» Exercise material
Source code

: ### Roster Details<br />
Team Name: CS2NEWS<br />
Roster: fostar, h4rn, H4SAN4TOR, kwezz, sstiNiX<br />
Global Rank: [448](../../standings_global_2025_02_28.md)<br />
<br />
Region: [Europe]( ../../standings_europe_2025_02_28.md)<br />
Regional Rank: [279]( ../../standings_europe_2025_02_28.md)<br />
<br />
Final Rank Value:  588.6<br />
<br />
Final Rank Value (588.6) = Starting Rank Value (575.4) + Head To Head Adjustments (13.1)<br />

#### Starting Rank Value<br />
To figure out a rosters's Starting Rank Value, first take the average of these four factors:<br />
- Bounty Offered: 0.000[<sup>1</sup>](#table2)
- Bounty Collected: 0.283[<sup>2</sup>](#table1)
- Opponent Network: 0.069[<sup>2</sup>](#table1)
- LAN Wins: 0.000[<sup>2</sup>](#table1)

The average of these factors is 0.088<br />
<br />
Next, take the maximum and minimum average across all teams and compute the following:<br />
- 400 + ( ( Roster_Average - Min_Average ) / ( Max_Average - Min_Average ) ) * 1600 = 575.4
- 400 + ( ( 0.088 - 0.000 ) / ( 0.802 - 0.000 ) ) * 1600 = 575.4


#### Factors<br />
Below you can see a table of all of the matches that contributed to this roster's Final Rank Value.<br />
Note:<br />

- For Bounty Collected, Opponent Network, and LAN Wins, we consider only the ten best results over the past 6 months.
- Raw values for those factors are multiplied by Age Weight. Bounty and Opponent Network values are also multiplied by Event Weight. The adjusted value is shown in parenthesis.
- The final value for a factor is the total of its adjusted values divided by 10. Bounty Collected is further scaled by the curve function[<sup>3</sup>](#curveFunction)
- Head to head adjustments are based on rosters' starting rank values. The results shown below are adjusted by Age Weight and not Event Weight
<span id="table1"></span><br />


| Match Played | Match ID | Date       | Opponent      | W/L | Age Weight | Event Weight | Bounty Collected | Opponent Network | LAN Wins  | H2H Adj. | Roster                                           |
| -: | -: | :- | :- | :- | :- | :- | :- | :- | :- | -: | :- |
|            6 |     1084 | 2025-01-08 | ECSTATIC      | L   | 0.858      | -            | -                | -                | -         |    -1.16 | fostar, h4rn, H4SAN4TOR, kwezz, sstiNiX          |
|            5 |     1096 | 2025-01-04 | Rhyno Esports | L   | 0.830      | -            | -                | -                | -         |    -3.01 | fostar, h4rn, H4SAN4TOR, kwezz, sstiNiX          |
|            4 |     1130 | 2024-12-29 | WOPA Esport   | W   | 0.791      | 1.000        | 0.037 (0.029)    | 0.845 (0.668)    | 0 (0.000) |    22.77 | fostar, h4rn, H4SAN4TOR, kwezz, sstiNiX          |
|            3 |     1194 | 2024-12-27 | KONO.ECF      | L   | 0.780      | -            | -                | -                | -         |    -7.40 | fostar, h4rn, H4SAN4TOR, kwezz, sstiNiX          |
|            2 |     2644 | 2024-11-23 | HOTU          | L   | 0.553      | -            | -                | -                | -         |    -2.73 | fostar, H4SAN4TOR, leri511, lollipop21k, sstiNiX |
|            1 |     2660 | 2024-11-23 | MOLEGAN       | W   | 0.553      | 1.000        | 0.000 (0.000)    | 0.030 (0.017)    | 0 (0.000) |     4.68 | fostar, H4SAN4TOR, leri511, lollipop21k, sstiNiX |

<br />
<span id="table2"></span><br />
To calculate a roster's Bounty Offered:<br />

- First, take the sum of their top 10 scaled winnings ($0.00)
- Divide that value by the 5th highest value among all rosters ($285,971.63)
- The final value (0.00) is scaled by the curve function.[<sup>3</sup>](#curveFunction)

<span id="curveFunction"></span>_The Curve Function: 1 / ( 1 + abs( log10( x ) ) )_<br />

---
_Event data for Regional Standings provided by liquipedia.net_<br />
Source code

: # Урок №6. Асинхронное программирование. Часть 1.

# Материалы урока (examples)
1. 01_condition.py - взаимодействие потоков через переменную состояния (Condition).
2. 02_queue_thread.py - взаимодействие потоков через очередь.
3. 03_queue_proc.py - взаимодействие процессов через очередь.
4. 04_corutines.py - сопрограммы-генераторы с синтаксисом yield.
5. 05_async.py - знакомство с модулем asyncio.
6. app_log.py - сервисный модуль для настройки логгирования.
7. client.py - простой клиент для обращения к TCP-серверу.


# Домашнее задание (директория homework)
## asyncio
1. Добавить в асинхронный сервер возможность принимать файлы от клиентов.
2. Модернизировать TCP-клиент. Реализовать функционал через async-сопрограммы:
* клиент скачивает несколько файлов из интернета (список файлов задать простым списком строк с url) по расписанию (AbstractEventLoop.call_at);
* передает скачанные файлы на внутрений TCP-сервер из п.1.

» Task instructions
Every entry above should be written out again, precisely.

» Solution for this exercise
Source code

: ### Roster Details<br />
Team Name: CS2NEWS<br />
Roster: fostar, h4rn, H4SAN4TOR, kwezz, sstiNiX<br />
Global Rank: [448](../../standings_global_2025_02_28.md)<br />
<br />
Region: [Europe]( ../../standings_europe_2025_02_28.md)<br />
Regional Rank: [279]( ../../standings_europe_2025_02_28.md)<br />
<br />
Final Rank Value:  588.6<br />
<br />
Final Rank Value (588.6) = Starting Rank Value (575.4) + Head To Head Adjustments (13.1)<br />

#### Starting Rank Value<br />
To figure out a rosters's Starting Rank Value, first take the average of these four factors:<br />
- Bounty Offered: 0.000[<sup>1</sup>](#table2)
- Bounty Collected: 0.283[<sup>2</sup>](#table1)
- Opponent Network: 0.069[<sup>2</sup>](#table1)
- LAN Wins: 0.000[<sup>2</sup>](#table1)

The average of these factors is 0.088<br />
<br />
Next, take the maximum and minimum average across all teams and compute the following:<br />
- 400 + ( ( Roster_Average - Min_Average ) / ( Max_Average - Min_Average ) ) * 1600 = 575.4
- 400 + ( ( 0.088 - 0.000 ) / ( 0.802 - 0.000 ) ) * 1600 = 575.4


#### Factors<br />
Below you can see a table of all of the matches that contributed to this roster's Final Rank Value.<br />
Note:<br />

- For Bounty Collected, Opponent Network, and LAN Wins, we consider only the ten best results over the past 6 months.
- Raw values for those factors are multiplied by Age Weight. Bounty and Opponent Network values are also multiplied by Event Weight. The adjusted value is shown in parenthesis.
- The final value for a factor is the total of its adjusted values divided by 10. Bounty Collected is further scaled by the curve function[<sup>3</sup>](#curveFunction)
- Head to head adjustments are based on rosters' starting rank values. The results shown below are adjusted by Age Weight and not Event Weight
<span id="table1"></span><br />


| Match Played | Match ID | Date       | Opponent      | W/L | Age Weight | Event Weight | Bounty Collected | Opponent Network | LAN Wins  | H2H Adj. | Roster                                           |
| -: | -: | :- | :- | :- | :- | :- | :- | :- | :- | -: | :- |
|            6 |     1084 | 2025-01-08 | ECSTATIC      | L   | 0.858      | -            | -                | -                | -         |    -1.16 | fostar, h4rn, H4SAN4TOR, kwezz, sstiNiX          |
|            5 |     1096 | 2025-01-04 | Rhyno Esports | L   | 0.830      | -            | -                | -                | -         |    -3.01 | fostar, h4rn, H4SAN4TOR, kwezz, sstiNiX          |
|            4 |     1130 | 2024-12-29 | WOPA Esport   | W   | 0.791      | 1.000        | 0.037 (0.029)    | 0.845 (0.668)    | 0 (0.000) |    22.77 | fostar, h4rn, H4SAN4TOR, kwezz, sstiNiX          |
|            3 |     1194 | 2024-12-27 | KONO.ECF      | L   | 0.780      | -            | -                | -                | -         |    -7.40 | fostar, h4rn, H4SAN4TOR, kwezz, sstiNiX          |
|            2 |     2644 | 2024-11-23 | HOTU          | L   | 0.553      | -            | -                | -                | -         |    -2.73 | fostar, H4SAN4TOR, leri511, lollipop21k, sstiNiX |
|            1 |     2660 | 2024-11-23 | MOLEGAN       | W   | 0.553      | 1.000        | 0.000 (0.000)    | 0.030 (0.017)    | 0 (0.000) |     4.68 | fostar, H4SAN4TOR, leri511, lollipop21k, sstiNiX |

<br />
<span id="table2"></span><br />
To calculate a roster's Bounty Offered:<br />

- First, take the sum of their top 10 scaled winnings ($0.00)
- Divide that value by the 5th highest value among all rosters ($285,971.63)
- The final value (0.00) is scaled by the curve function.[<sup>3</sup>](#curveFunction)

<span id="curveFunction"></span>_The Curve Function: 1 / ( 1 + abs( log10( x ) ) )_<br />

---
_Event data for Regional Standings provided by liquipedia.net_<br />
Source code

: # Урок №6. Асинхронное программирование. Часть 1.

# Материалы урока (examples)
1. 01_condition.py - взаимодействие потоков через переменную состояния (Condition).
2. 02_queue_thread.py - взаимодействие потоков через очередь.
3. 03_queue_proc.py - взаимодействие процессов через очередь.
4. 04_corutines.py - сопрограммы-генераторы с синтаксисом yield.
5. 05_async.py - знакомство с модулем asyncio.
6. app_log.py - сервисный модуль для настройки логгирования.
7. client.py - простой клиент для обращения к TCP-серверу.


# Домашнее задание (директория homework)
## asyncio
1. Добавить в асинхронный сервер возможность принимать файлы от клиентов.
2. Модернизировать TCP-клиент. Реализовать функционал через async-сопрограммы:
* клиент скачивает несколько файлов из интернета (список файлов задать простым списком строк с url) по расписанию (AbstractEventLoop.call_at);
* передает скачанные файлы на внутрений TCP-сервер из п.1.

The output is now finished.